-- Exercise brief --
Using the entries that follow, establish how many lines contain the word "TDD를" and give only that figure.

(Stored data)
━━━━━━━━━━━━━━━━━━━━━━━━━━━━━━

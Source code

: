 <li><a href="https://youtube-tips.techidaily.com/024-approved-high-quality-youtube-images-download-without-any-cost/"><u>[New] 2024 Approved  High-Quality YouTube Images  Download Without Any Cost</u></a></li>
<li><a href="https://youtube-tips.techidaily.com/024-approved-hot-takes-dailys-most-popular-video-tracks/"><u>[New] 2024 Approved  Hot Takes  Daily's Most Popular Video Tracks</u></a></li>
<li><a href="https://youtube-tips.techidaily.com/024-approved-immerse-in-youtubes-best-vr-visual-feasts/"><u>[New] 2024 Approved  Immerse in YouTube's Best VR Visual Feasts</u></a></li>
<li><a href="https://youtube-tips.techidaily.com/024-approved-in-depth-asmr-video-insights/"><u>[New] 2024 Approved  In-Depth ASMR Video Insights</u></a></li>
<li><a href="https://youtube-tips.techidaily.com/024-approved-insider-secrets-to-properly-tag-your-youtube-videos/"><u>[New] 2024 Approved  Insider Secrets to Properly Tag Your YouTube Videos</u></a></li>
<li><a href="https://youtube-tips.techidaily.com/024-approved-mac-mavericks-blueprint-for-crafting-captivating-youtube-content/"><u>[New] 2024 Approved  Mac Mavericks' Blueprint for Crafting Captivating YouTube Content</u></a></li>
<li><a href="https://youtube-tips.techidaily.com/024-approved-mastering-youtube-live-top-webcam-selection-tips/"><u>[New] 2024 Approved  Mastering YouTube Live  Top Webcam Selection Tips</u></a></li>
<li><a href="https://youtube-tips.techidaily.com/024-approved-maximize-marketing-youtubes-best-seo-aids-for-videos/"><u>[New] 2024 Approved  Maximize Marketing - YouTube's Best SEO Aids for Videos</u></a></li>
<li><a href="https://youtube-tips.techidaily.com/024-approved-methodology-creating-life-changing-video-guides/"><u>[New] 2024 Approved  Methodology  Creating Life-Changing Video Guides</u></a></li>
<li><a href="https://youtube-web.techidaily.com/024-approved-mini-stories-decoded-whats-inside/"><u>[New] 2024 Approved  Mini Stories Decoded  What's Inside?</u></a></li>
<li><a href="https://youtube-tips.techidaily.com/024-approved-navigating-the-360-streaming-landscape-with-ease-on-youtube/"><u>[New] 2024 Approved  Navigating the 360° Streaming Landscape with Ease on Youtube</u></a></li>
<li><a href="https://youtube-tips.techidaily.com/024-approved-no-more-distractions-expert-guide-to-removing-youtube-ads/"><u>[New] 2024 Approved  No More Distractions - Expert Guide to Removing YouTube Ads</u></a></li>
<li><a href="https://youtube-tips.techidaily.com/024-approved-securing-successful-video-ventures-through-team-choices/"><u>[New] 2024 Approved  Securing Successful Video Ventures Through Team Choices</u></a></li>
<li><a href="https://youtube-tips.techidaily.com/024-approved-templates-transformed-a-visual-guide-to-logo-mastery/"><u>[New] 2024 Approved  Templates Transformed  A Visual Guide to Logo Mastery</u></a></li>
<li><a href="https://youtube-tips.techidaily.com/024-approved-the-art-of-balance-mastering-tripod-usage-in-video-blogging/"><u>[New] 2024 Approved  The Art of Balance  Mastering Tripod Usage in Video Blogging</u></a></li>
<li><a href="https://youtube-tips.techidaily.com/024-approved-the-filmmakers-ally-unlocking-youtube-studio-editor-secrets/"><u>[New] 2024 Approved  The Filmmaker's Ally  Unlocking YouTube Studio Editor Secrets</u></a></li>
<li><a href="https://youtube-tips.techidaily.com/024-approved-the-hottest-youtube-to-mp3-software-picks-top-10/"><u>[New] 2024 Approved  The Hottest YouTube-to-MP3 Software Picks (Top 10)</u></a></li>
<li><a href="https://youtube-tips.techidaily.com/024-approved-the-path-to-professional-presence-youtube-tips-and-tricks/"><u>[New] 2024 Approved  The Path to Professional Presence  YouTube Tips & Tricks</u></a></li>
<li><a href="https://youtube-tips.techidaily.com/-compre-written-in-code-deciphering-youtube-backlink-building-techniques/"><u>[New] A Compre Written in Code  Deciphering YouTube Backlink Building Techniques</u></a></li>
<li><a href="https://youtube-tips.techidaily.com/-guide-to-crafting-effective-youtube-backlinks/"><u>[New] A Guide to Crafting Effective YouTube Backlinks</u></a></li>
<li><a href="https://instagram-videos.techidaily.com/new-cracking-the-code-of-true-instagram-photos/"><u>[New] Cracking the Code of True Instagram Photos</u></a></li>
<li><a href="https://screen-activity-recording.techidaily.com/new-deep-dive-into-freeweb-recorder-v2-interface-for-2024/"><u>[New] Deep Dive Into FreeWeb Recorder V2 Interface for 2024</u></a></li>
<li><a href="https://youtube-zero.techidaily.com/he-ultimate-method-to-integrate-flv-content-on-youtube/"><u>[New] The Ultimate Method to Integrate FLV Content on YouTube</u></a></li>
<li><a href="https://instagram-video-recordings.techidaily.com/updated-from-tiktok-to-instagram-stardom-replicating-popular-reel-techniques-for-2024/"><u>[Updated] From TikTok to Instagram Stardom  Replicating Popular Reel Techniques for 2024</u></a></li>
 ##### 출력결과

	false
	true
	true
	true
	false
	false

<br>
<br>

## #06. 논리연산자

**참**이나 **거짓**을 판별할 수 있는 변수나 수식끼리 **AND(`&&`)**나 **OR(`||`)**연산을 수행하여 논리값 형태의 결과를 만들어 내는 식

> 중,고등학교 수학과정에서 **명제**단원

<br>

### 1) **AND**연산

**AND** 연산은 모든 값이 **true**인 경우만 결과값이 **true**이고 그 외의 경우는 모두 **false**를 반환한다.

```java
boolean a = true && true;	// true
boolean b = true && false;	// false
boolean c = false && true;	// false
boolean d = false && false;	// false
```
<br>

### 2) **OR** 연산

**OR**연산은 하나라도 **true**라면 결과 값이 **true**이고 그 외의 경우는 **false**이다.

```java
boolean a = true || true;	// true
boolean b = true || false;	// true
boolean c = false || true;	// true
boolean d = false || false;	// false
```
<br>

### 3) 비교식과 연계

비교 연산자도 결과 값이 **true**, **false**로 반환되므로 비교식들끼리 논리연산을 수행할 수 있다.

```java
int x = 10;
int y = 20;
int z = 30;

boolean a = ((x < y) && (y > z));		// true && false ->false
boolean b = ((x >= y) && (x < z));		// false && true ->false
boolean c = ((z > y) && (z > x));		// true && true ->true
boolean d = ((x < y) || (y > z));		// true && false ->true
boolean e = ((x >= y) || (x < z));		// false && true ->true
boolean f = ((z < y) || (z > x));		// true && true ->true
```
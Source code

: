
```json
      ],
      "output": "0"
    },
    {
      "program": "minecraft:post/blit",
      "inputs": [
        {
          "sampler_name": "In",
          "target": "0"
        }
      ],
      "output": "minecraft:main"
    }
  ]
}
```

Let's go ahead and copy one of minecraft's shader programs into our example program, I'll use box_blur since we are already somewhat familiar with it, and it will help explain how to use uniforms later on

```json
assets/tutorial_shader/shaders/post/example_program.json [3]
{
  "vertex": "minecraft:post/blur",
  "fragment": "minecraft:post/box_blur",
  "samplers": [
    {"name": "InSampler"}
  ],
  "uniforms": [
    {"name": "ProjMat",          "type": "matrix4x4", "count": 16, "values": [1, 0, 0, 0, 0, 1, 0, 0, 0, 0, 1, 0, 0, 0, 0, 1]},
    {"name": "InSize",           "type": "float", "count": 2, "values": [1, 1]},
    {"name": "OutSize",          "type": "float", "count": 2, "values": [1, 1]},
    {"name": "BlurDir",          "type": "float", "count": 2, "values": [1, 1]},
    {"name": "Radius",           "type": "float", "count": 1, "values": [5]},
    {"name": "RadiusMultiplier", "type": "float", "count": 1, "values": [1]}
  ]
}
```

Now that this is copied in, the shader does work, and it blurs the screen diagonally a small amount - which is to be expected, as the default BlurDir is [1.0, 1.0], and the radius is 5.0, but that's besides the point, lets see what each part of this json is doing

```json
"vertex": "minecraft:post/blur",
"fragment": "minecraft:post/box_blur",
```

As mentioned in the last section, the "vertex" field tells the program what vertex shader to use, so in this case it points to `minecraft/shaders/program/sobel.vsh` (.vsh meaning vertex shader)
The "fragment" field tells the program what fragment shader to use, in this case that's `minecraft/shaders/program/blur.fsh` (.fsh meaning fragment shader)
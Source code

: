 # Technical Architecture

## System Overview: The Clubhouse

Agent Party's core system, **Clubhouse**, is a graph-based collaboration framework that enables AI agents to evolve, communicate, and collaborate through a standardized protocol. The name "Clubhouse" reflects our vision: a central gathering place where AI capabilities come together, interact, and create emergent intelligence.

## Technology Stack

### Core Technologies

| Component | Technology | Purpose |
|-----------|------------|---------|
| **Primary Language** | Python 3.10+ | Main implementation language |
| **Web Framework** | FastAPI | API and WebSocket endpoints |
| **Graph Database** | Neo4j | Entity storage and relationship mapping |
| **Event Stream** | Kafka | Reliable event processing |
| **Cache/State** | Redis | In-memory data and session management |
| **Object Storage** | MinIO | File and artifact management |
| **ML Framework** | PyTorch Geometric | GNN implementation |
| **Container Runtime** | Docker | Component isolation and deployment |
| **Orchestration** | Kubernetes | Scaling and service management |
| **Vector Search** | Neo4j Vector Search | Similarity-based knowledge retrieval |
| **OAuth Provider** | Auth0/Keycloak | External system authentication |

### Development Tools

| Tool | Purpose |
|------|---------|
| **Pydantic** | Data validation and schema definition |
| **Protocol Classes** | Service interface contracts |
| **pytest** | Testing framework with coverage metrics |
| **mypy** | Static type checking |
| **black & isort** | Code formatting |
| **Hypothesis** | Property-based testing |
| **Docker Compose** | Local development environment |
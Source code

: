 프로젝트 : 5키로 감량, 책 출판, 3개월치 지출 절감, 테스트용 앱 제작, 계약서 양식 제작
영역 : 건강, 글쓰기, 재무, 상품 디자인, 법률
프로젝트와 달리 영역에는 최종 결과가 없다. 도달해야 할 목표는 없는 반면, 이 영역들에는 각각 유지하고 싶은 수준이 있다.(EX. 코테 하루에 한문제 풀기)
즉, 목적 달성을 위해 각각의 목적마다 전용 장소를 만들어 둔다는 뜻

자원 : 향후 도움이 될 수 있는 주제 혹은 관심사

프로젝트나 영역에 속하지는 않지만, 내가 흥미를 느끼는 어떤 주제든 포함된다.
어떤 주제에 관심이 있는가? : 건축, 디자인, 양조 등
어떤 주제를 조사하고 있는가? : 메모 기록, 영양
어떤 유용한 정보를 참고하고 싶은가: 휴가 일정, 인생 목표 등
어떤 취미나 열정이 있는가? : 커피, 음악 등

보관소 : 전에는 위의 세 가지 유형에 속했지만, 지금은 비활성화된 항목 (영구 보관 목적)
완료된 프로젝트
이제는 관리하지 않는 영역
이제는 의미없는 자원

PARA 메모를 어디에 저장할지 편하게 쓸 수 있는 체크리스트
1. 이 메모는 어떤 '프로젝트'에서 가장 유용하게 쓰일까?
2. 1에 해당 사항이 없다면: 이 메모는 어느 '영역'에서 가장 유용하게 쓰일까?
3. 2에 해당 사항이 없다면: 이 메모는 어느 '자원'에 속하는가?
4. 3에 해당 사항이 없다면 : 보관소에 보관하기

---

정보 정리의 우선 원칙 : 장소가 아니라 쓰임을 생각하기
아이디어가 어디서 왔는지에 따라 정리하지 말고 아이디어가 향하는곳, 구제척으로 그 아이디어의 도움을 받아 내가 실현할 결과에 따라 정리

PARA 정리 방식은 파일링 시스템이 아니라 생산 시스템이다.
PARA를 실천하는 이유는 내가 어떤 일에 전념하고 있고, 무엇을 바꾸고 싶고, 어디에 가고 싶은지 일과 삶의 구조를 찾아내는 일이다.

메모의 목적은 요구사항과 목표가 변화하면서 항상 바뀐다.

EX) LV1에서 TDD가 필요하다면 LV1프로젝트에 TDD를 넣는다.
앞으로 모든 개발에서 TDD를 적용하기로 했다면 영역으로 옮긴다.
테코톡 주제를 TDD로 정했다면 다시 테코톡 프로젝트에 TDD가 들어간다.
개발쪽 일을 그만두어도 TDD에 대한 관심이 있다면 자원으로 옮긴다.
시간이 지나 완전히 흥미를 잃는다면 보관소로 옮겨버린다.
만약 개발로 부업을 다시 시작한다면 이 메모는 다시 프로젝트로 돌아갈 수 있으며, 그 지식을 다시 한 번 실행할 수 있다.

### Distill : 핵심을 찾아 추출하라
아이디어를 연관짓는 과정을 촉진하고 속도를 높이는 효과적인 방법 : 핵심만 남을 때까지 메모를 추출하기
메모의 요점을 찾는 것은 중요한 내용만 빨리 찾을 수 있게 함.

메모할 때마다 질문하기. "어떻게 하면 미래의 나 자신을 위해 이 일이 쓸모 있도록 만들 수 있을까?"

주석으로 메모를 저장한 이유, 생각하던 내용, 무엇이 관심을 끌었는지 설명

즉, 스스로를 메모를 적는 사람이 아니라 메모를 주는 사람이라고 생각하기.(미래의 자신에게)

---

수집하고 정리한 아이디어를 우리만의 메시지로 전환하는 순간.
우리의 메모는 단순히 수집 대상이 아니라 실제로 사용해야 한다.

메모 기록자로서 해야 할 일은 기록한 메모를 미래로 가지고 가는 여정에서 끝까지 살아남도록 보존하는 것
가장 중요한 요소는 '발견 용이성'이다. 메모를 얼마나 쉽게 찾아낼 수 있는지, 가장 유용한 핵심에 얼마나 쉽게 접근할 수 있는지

━━━━━━━━━━━━━━━━━━━━━━━━━━━━━━

-- Answer section --
2